# ASSIGNMENT:
Exact reproduction required: print each line of the material below.

··· SUPPLIED RECORDS ···

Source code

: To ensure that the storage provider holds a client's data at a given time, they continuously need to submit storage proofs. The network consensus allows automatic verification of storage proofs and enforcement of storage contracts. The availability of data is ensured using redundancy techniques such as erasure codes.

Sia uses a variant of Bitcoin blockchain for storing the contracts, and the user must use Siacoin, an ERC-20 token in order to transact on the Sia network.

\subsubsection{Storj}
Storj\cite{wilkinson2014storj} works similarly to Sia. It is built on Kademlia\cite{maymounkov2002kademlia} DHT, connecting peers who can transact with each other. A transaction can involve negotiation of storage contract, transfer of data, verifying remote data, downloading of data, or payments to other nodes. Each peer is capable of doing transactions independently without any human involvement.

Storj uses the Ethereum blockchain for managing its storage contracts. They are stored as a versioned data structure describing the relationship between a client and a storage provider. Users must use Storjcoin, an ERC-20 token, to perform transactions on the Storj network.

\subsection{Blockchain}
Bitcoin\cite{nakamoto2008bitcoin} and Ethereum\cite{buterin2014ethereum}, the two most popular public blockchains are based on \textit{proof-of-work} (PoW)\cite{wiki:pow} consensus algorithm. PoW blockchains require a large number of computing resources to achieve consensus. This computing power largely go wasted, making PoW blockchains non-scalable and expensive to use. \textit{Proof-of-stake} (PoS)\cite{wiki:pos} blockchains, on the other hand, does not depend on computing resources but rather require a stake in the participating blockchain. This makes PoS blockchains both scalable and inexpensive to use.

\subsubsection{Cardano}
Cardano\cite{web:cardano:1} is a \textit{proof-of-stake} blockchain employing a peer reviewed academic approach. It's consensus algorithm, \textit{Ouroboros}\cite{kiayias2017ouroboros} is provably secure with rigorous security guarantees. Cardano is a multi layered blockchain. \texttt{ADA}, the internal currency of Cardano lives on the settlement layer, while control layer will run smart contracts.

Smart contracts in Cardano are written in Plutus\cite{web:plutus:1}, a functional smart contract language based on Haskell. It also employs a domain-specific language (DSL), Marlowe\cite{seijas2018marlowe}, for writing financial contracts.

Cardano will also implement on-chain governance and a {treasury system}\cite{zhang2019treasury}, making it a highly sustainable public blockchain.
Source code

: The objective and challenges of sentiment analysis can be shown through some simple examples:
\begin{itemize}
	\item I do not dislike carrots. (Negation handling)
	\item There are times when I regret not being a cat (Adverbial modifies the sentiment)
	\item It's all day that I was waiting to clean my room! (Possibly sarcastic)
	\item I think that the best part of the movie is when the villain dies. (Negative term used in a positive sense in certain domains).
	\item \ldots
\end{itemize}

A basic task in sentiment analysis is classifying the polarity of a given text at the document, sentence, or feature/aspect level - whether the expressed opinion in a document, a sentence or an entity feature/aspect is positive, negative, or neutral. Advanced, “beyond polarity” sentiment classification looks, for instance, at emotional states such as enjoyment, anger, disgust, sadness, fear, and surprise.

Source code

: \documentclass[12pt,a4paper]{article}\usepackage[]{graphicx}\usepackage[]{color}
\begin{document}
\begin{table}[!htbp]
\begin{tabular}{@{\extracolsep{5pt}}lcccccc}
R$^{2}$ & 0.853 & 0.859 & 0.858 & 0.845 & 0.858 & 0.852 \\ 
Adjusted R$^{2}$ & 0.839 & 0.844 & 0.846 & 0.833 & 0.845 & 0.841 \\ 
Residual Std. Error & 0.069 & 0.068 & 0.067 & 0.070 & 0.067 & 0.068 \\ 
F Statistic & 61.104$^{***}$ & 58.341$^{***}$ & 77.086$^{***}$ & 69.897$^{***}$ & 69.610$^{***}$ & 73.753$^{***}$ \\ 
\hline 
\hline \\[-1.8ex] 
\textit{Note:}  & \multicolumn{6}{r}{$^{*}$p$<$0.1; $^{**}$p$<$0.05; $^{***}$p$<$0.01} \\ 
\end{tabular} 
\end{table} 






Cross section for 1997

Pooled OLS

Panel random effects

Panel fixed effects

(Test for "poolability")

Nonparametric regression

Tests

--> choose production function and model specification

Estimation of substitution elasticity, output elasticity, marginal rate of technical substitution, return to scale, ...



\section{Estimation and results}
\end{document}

···

# ANSWER BELOW:
Source code

: To ensure that the storage provider holds a client's data at a given time, they continuously need to submit storage proofs. The network consensus allows automatic verification of storage proofs and enforcement of storage contracts. The availability of data is ensured using redundancy techniques such as erasure codes.

Sia uses a variant of Bitcoin blockchain for storing the contracts, and the user must use Siacoin, an ERC-20 token in order to transact on the Sia network.

\subsubsection{Storj}
Storj\cite{wilkinson2014storj} works similarly to Sia. It is built on Kademlia\cite{maymounkov2002kademlia} DHT, connecting peers who can transact with each other. A transaction can involve negotiation of storage contract, transfer of data, verifying remote data, downloading of data, or payments to other nodes. Each peer is capable of doing transactions independently without any human involvement.

Storj uses the Ethereum blockchain for managing its storage contracts. They are stored as a versioned data structure describing the relationship between a client and a storage provider. Users must use Storjcoin, an ERC-20 token, to perform transactions on the Storj network.

\subsection{Blockchain}
Bitcoin\cite{nakamoto2008bitcoin} and Ethereum\cite{buterin2014ethereum}, the two most popular public blockchains are based on \textit{proof-of-work} (PoW)\cite{wiki:pow} consensus algorithm. PoW blockchains require a large number of computing resources to achieve consensus. This computing power largely go wasted, making PoW blockchains non-scalable and expensive to use. \textit{Proof-of-stake} (PoS)\cite{wiki:pos} blockchains, on the other hand, does not depend on computing resources but rather require a stake in the participating blockchain. This makes PoS blockchains both scalable and inexpensive to use.

\subsubsection{Cardano}
Cardano\cite{web:cardano:1} is a \textit{proof-of-stake} blockchain employing a peer reviewed academic approach. It's consensus algorithm, \textit{Ouroboros}\cite{kiayias2017ouroboros} is provably secure with rigorous security guarantees. Cardano is a multi layered blockchain. \texttt{ADA}, the internal currency of Cardano lives on the settlement layer, while control layer will run smart contracts.

Smart contracts in Cardano are written in Plutus\cite{web:plutus:1}, a functional smart contract language based on Haskell. It also employs a domain-specific language (DSL), Marlowe\cite{seijas2018marlowe}, for writing financial contracts.

Cardano will also implement on-chain governance and a {treasury system}\cite{zhang2019treasury}, making it a highly sustainable public blockchain.
Source code

: The objective and challenges of sentiment analysis can be shown through some simple examples:
\begin{itemize}
	\item I do not dislike carrots. (Negation handling)
	\item There are times when I regret not being a cat (Adverbial modifies the sentiment)
	\item It's all day that I was waiting to clean my room! (Possibly sarcastic)
	\item I think that the best part of the movie is when the villain dies. (Negative term used in a positive sense in certain domains).
	\item \ldots
\end{itemize}

A basic task in sentiment analysis is classifying the polarity of a given text at the document, sentence, or feature/aspect level - whether the expressed opinion in a document, a sentence or an entity feature/aspect is positive, negative, or neutral. Advanced, “beyond polarity” sentiment classification looks, for instance, at emotional states such as enjoyment, anger, disgust, sadness, fear, and surprise.

Source code

: \documentclass[12pt,a4paper]{article}\usepackage[]{graphicx}\usepackage[]{color}
\begin{document}
\begin{table}[!htbp]
\begin{tabular}{@{\extracolsep{5pt}}lcccccc}
R$^{2}$ & 0.853 & 0.859 & 0.858 & 0.845 & 0.858 & 0.852 \\ 
Adjusted R$^{2}$ & 0.839 & 0.844 & 0.846 & 0.833 & 0.845 & 0.841 \\ 
Residual Std. Error & 0.069 & 0.068 & 0.067 & 0.070 & 0.067 & 0.068 \\ 
F Statistic & 61.104$^{***}$ & 58.341$^{***}$ & 77.086$^{***}$ & 69.897$^{***}$ & 69.610$^{***}$ & 73.753$^{***}$ \\ 
\hline 
\hline \\[-1.8ex] 
\textit{Note:}  & \multicolumn{6}{r}{$^{*}$p$<$0.1; $^{**}$p$<$0.05; $^{***}$p$<$0.01} \\ 
\end{tabular} 
\end{table} 






Cross section for 1997

Pooled OLS

Panel random effects

Panel fixed effects

(Test for "poolability")

Nonparametric regression

Tests

--> choose production function and model specification

Estimation of substitution elasticity, output elasticity, marginal rate of technical substitution, return to scale, ...



\section{Estimation and results}
\end{document}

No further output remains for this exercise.